The camp of several migrant working men, who could no longer afford rent, was abandoned following an attack from a group of Irish men, with several dogs, including an American pitbull terrier.
The men shouted “get out” while holding sticks and a bat.
Gardaí estimated up to 80 people attended a solidarity rally in the town last night against what campaigners say is a growing momentum of far-right ideals.
People at last night's rally chanted: “Racists, hear us loud and clear, migrants you are welcome here” as members of different communities showed support for minorities who say they are becoming increasingly anxious and afraid in Ireland.
Former TD for Dublin West Ruth Coppinger, who organised the event, said the community of Ashtown does not want to be “tarnished” by what happened and that voices in opposition to such attacks must ring clear.
One Indian couple, who wished to remain anonymous, has lived in Ashtown for two years and said the community is full of “good people” but that recent events have made them concerned.
“It makes us a little worried to go out at night or to travel on public transport.
“Luckily, we haven’t faced any incidents and we like the community here,” said the woman.
Another woman from Sudan, who has lived in Ireland for over 20 years, said she feels unsafe because “the far right is on the rise”.
“All of the black community are terrified,” she said, before adding that friends raised safety concerns at her attending the rally in Ashtown.
Karen Dempsey, who was at the rally on behalf of the group, Dublin 15/7, against gender violence, said: “These people initially leveraged violence against women as their rationale for their attack with absolutely no evidence. We can’t have ripples of rumours going through societies and causing massive upheavals."
She added this undermines the fact that the vast majority of violence against women in Ireland is by Irish men.
Ms Coppinger, said many are trying to label the incident as fabricated saying that those who carried out the attack were “caught in the act”.
“It wasn’t imagined, the far right is doing their best to try to tell everybody it’s another conspiracy,” she said.
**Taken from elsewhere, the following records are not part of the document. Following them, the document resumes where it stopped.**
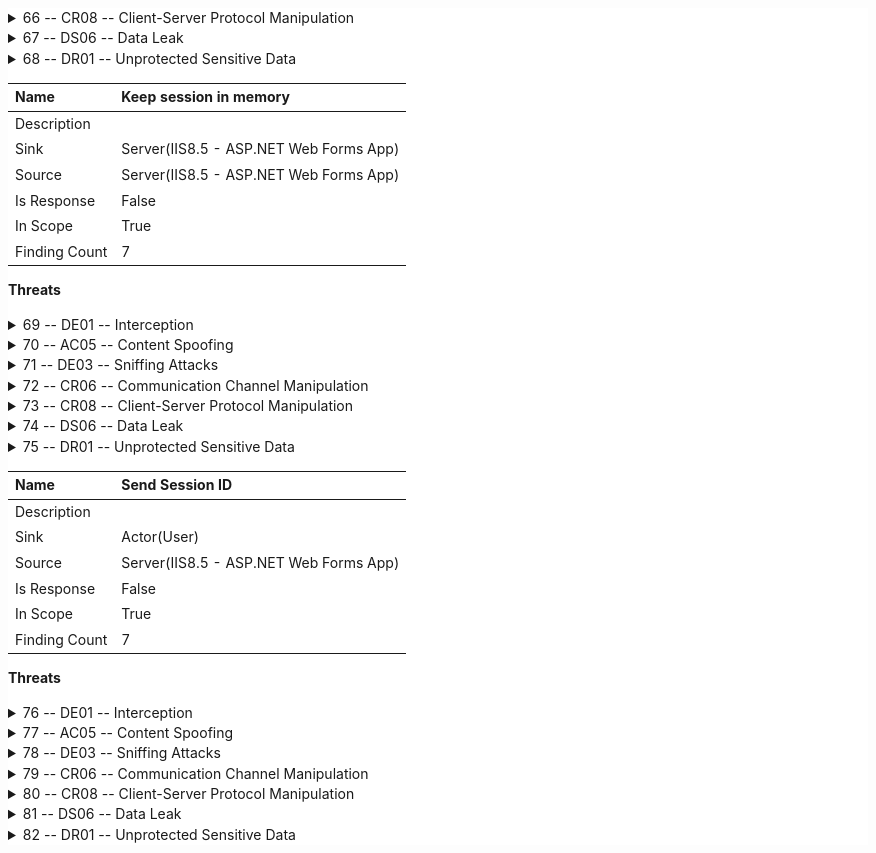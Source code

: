 <details><summary>   66  --  CR08   --   Client-Server Protocol Manipulation</summary></details>

<details><summary>   67  --  DS06   --   Data Leak</summary></details>

<details><summary>   68  --  DR01   --   Unprotected Sensitive Data</summary></details>



Name|Keep session in memory
|:----|:----|
Description||
Sink|Server(IIS8.5 - ASP.NET Web Forms App)|
Source|Server(IIS8.5 - ASP.NET Web Forms App)|
Is Response|False|
In Scope|True|
Finding Count|7|



**Threats**


<details><summary>   69  --  DE01   --   Interception</summary></details>

<details><summary>   70  --  AC05   --   Content Spoofing</summary></details>

<details><summary>   71  --  DE03   --   Sniffing Attacks</summary></details>

<details><summary>   72  --  CR06   --   Communication Channel Manipulation</summary></details>

<details><summary>   73  --  CR08   --   Client-Server Protocol Manipulation</summary></details>

<details><summary>   74  --  DS06   --   Data Leak</summary></details>

<details><summary>   75  --  DR01   --   Unprotected Sensitive Data</summary></details>



Name|Send Session ID
|:----|:----|
Description||
Sink|Actor(User)|
Source|Server(IIS8.5 - ASP.NET Web Forms App)|
Is Response|False|
In Scope|True|
Finding Count|7|



**Threats**


<details><summary>   76  --  DE01   --   Interception</summary></details>

<details><summary>   77  --  AC05   --   Content Spoofing</summary></details>

<details><summary>   78  --  DE03   --   Sniffing Attacks</summary></details>

<details><summary>   79  --  CR06   --   Communication Channel Manipulation</summary></details>

<details><summary>   80  --  CR08   --   Client-Server Protocol Manipulation</summary></details>

<details><summary>   81  --  DS06   --   Data Leak</summary></details>

<details><summary>   82  --  DR01   --   Unprotected Sensitive Data</summary></details>




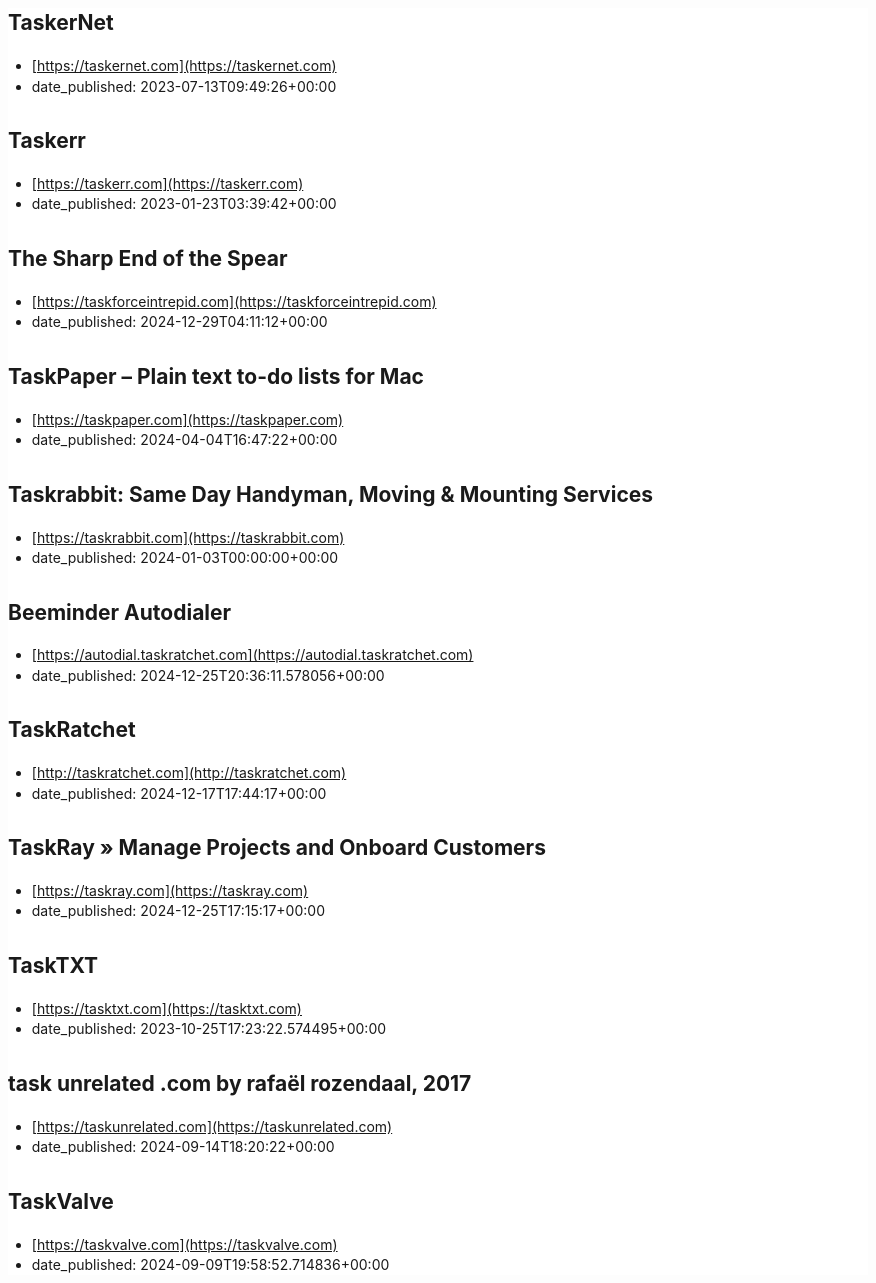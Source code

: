  ## TaskerNet
 - [https://taskernet.com](https://taskernet.com)
 - date_published: 2023-07-13T09:49:26+00:00

 ## Taskerr
 - [https://taskerr.com](https://taskerr.com)
 - date_published: 2023-01-23T03:39:42+00:00

 ## The Sharp End of the Spear
 - [https://taskforceintrepid.com](https://taskforceintrepid.com)
 - date_published: 2024-12-29T04:11:12+00:00

 ## TaskPaper – Plain text to-do lists for Mac
 - [https://taskpaper.com](https://taskpaper.com)
 - date_published: 2024-04-04T16:47:22+00:00

 ## Taskrabbit: Same Day Handyman, Moving & Mounting Services
 - [https://taskrabbit.com](https://taskrabbit.com)
 - date_published: 2024-01-03T00:00:00+00:00

 ## Beeminder Autodialer
 - [https://autodial.taskratchet.com](https://autodial.taskratchet.com)
 - date_published: 2024-12-25T20:36:11.578056+00:00

 ## TaskRatchet
 - [http://taskratchet.com](http://taskratchet.com)
 - date_published: 2024-12-17T17:44:17+00:00

 ## TaskRay » Manage Projects and Onboard Customers
 - [https://taskray.com](https://taskray.com)
 - date_published: 2024-12-25T17:15:17+00:00

 ## TaskTXT
 - [https://tasktxt.com](https://tasktxt.com)
 - date_published: 2023-10-25T17:23:22.574495+00:00

 ## task unrelated .com by rafaël rozendaal, 2017
 - [https://taskunrelated.com](https://taskunrelated.com)
 - date_published: 2024-09-14T18:20:22+00:00

 ## TaskValve
 - [https://taskvalve.com](https://taskvalve.com)
 - date_published: 2024-09-09T19:58:52.714836+00:00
Meanwhile, the Dublin City Council joint policing committee has heard that policing anti-migrant protests has created a “very challenging environment” for gardaí, which has to be measured in its response to any demonstrations.
Assistant commissioner Angela Willis said there has been a sharp increase in the number of protests in the first month of this year.
In 2021, gardaí policed 395 protests. In 2022, this dropped to 307. However, so far in January, gardaí have policed 64 protests, Ms Willis said.
She said that gardaí are keen to avoid a “riot-style situation” and a balanced approach is essential.
However, Sinn Féin councillor Daithí Doolan said it would be naïve to wish away such behaviour.
“I don’t think it will disappear,” he said. “That level of aggression is here for the foreseeable future.”